Records for the task »
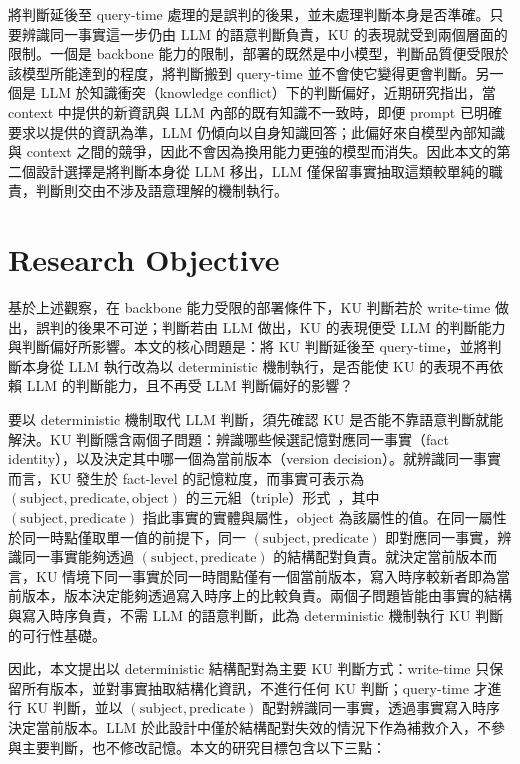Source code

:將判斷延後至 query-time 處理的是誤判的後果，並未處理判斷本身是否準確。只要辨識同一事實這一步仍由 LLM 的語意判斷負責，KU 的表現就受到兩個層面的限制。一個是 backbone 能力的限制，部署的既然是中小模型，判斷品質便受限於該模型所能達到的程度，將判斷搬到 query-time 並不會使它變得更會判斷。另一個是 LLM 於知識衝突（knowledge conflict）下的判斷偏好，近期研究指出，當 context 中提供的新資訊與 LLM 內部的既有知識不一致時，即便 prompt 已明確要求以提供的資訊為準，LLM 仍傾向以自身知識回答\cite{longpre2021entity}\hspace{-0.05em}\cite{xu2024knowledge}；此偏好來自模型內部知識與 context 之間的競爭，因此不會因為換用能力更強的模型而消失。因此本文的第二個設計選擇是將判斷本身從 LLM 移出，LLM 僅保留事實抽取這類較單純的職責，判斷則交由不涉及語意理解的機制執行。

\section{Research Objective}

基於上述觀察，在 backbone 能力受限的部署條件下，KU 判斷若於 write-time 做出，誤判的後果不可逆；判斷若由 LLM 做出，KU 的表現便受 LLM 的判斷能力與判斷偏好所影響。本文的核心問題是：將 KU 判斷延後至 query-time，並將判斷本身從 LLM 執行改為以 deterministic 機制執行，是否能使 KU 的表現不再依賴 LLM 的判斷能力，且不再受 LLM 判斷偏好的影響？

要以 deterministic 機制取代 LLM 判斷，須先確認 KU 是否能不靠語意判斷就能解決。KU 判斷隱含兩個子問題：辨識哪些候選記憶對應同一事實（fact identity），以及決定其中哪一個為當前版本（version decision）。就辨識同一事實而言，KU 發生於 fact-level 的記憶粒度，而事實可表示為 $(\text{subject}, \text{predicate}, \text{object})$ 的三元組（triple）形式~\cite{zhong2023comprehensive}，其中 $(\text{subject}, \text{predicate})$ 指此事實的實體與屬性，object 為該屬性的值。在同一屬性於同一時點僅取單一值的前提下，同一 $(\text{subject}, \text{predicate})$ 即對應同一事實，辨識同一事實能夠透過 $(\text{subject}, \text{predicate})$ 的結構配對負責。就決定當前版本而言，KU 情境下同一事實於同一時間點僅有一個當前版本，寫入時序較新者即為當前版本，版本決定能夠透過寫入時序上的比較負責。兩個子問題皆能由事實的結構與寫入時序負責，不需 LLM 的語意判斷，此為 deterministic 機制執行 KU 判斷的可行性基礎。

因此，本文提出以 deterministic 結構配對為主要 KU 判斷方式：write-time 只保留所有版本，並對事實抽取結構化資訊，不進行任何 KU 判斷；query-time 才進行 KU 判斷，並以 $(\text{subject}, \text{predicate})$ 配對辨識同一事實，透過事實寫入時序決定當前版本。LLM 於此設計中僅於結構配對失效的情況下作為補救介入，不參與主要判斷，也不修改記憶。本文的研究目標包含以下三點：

---

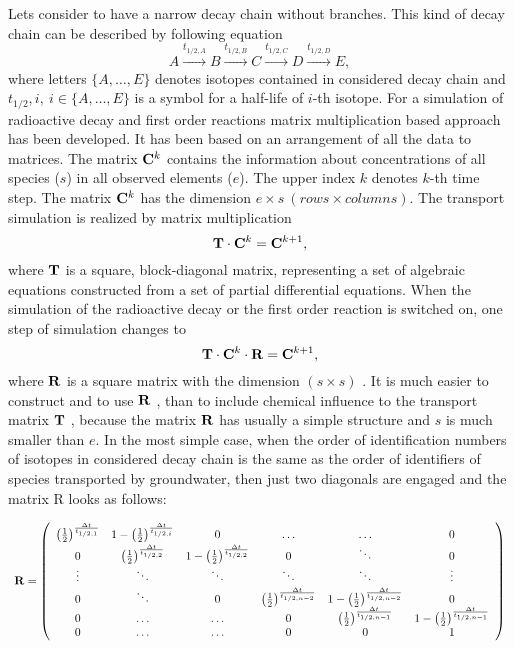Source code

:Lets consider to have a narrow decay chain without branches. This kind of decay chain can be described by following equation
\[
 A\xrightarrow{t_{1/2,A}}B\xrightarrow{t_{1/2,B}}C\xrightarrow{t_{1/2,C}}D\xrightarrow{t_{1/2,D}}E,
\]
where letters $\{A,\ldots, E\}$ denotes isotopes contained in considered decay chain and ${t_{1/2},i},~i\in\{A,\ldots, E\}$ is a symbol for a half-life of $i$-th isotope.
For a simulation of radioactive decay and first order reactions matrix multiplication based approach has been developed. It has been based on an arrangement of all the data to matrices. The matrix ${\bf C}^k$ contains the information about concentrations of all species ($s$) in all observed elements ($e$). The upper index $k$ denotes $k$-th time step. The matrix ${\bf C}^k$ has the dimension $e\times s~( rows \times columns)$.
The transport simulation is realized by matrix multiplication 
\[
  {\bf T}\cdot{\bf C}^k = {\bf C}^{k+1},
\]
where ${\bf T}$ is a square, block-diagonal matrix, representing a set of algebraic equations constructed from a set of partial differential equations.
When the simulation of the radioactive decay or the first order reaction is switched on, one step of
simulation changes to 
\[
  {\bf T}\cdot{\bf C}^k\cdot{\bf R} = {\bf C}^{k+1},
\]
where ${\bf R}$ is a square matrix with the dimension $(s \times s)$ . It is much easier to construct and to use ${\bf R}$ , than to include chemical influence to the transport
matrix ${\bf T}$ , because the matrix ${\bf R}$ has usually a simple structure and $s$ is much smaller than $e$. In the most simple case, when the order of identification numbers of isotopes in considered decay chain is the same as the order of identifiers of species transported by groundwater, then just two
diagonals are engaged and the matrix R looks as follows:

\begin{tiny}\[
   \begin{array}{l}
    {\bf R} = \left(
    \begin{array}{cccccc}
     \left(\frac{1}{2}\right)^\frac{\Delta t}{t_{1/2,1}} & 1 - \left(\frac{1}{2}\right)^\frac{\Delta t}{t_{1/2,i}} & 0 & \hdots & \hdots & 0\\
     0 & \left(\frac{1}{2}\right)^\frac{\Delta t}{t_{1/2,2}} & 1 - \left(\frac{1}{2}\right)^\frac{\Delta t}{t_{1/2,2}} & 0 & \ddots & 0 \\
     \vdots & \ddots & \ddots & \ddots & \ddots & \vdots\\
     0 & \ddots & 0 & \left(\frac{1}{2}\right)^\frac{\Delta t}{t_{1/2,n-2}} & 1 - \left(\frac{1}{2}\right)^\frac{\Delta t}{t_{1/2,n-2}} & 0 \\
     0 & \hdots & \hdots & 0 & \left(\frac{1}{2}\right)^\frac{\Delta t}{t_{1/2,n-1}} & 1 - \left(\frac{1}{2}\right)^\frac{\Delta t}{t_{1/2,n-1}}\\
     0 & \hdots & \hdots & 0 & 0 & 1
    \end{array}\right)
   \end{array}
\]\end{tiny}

Your goal » Write out each line above with the word "hdots".

Result »
     \left(\frac{1}{2}\right)^\frac{\Delta t}{t_{1/2,1}} & 1 - \left(\frac{1}{2}\right)^\frac{\Delta t}{t_{1/2,i}} & 0 & \hdots & \hdots & 0\\
     0 & \hdots & \hdots & 0 & \left(\frac{1}{2}\right)^\frac{\Delta t}{t_{1/2,n-1}} & 1 - \left(\frac{1}{2}\right)^\frac{\Delta t}{t_{1/2,n-1}}\\
     0 & \hdots & \hdots & 0 & 0 & 1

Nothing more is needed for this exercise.